Count every line in the entries below that contains the word "books", and give only that number.

* _Source data_:
= Beginning of Section =

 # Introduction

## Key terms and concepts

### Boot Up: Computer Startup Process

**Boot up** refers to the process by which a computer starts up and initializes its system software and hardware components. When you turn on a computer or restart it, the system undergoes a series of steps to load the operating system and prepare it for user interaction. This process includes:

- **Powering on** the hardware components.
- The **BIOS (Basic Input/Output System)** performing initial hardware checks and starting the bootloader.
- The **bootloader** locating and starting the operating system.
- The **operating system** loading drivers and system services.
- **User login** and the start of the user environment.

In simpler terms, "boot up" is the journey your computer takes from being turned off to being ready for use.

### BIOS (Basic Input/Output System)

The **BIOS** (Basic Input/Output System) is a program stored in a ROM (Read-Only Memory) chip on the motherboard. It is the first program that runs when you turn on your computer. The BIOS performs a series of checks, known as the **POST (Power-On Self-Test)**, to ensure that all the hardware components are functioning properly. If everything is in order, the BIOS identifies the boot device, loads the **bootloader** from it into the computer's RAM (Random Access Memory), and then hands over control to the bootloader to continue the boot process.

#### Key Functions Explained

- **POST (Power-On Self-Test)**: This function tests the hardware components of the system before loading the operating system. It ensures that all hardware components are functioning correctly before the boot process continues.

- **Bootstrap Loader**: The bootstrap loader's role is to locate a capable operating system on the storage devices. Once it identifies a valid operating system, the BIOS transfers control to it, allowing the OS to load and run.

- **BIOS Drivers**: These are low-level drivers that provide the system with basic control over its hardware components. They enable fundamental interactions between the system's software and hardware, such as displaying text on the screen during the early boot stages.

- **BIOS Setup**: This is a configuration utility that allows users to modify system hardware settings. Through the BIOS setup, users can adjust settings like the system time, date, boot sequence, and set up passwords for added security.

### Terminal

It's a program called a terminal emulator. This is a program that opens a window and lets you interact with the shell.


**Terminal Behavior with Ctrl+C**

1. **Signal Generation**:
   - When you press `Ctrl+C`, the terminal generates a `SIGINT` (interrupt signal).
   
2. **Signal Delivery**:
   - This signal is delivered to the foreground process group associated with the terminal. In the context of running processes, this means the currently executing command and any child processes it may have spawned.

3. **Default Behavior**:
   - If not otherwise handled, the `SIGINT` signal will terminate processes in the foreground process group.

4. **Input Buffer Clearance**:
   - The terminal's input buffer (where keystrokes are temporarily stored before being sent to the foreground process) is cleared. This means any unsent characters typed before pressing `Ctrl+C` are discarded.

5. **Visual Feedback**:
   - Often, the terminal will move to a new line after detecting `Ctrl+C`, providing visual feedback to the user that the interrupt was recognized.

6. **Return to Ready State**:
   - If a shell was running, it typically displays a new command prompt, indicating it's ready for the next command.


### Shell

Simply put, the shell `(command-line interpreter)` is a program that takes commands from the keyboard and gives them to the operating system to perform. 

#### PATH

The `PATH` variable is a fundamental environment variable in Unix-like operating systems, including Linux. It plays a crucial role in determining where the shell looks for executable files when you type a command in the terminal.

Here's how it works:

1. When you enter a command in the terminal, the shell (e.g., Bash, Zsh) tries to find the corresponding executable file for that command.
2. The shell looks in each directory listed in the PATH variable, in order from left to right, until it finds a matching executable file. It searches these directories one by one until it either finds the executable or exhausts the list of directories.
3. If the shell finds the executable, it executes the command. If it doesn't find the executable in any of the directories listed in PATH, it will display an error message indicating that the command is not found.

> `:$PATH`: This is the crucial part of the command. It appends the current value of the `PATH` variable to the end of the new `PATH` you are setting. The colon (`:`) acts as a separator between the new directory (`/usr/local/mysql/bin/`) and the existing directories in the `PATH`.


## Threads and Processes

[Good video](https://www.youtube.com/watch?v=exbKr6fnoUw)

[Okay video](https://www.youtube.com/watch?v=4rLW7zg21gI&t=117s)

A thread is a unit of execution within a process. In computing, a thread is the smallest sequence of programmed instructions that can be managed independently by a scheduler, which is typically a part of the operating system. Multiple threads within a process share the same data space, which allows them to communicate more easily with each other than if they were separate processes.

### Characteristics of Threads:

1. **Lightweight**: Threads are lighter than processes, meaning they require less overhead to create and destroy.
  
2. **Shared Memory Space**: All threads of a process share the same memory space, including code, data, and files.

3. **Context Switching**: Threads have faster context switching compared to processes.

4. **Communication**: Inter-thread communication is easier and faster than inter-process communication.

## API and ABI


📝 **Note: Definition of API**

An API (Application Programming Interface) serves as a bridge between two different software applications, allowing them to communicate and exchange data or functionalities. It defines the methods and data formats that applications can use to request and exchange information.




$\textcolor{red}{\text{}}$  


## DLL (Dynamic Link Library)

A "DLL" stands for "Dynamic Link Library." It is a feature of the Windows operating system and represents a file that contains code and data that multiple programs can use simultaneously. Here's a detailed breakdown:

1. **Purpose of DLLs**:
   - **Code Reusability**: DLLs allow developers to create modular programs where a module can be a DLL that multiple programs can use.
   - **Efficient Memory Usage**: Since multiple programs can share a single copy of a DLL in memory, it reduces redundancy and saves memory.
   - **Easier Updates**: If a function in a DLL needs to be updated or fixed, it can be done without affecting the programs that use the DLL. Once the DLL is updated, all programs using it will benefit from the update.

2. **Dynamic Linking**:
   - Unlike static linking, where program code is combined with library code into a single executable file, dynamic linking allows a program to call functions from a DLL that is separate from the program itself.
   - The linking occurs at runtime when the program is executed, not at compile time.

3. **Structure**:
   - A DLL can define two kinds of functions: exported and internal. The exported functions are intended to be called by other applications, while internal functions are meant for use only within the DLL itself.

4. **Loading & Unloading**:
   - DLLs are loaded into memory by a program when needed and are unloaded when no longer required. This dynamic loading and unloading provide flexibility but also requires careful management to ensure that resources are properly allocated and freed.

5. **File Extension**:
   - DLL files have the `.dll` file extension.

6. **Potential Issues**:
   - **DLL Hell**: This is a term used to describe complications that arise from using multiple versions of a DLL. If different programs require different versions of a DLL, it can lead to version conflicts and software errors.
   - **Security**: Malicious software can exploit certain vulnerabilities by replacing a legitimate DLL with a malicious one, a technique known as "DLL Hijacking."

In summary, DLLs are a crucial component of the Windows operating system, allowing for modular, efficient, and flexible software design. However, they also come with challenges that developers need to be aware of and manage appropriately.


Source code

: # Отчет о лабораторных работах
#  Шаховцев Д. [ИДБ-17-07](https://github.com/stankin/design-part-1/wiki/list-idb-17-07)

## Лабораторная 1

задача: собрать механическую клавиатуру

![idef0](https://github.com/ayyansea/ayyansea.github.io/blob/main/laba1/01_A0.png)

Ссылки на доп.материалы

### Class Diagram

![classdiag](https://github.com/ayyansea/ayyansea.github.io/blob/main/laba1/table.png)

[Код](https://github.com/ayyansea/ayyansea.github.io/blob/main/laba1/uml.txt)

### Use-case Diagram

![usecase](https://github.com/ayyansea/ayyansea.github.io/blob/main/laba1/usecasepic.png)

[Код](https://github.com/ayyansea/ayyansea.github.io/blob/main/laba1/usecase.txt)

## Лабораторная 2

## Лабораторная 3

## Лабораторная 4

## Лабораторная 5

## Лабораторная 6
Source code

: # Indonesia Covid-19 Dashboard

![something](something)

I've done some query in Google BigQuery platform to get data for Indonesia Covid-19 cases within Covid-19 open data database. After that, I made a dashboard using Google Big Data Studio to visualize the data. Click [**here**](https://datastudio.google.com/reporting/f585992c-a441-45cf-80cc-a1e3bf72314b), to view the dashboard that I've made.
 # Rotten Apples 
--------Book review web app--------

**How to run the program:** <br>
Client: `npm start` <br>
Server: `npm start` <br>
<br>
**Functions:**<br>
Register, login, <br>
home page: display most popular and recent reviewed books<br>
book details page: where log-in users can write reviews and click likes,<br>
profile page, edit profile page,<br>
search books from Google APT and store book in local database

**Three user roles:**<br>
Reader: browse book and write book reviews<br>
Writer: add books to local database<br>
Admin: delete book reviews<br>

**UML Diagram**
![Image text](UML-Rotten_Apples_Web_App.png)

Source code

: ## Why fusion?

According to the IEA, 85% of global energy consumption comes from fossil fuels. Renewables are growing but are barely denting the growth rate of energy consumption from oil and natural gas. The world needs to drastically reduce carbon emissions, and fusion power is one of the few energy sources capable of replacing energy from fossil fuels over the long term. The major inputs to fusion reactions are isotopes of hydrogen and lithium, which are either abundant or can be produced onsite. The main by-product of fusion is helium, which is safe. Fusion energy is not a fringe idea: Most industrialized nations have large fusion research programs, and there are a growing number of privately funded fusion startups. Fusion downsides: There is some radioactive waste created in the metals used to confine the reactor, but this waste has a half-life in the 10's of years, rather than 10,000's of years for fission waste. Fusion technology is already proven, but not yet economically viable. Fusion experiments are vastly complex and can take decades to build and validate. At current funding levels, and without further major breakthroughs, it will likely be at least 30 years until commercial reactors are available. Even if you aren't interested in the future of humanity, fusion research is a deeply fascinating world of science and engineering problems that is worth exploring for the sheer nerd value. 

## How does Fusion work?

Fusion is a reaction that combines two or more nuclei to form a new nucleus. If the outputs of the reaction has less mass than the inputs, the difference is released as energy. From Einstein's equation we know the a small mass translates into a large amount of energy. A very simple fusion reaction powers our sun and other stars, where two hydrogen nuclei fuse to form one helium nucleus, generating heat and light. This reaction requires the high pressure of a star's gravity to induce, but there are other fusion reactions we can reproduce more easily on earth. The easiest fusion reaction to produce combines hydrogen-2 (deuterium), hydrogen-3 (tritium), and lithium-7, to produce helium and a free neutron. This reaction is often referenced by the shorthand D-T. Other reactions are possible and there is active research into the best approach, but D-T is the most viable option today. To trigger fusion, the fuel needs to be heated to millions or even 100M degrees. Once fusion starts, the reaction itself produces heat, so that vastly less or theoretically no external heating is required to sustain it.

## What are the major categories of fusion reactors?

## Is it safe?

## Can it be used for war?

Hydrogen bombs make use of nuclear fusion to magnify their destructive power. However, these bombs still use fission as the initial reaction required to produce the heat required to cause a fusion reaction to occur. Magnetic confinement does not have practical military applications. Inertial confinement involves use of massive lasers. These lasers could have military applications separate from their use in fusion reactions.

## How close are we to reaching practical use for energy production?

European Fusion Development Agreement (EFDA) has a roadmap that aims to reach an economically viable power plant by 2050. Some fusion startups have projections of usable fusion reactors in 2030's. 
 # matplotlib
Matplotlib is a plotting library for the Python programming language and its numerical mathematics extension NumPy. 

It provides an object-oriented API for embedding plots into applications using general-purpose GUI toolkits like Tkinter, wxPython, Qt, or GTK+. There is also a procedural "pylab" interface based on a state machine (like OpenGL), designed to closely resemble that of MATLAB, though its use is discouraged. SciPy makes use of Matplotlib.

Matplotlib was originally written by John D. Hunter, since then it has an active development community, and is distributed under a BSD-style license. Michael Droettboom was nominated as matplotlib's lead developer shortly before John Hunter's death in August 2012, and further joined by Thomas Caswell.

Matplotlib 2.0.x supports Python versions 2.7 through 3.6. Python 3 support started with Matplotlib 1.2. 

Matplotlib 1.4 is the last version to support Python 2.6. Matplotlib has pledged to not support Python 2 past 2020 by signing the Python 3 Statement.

= End of Section =

* _Task response_:
3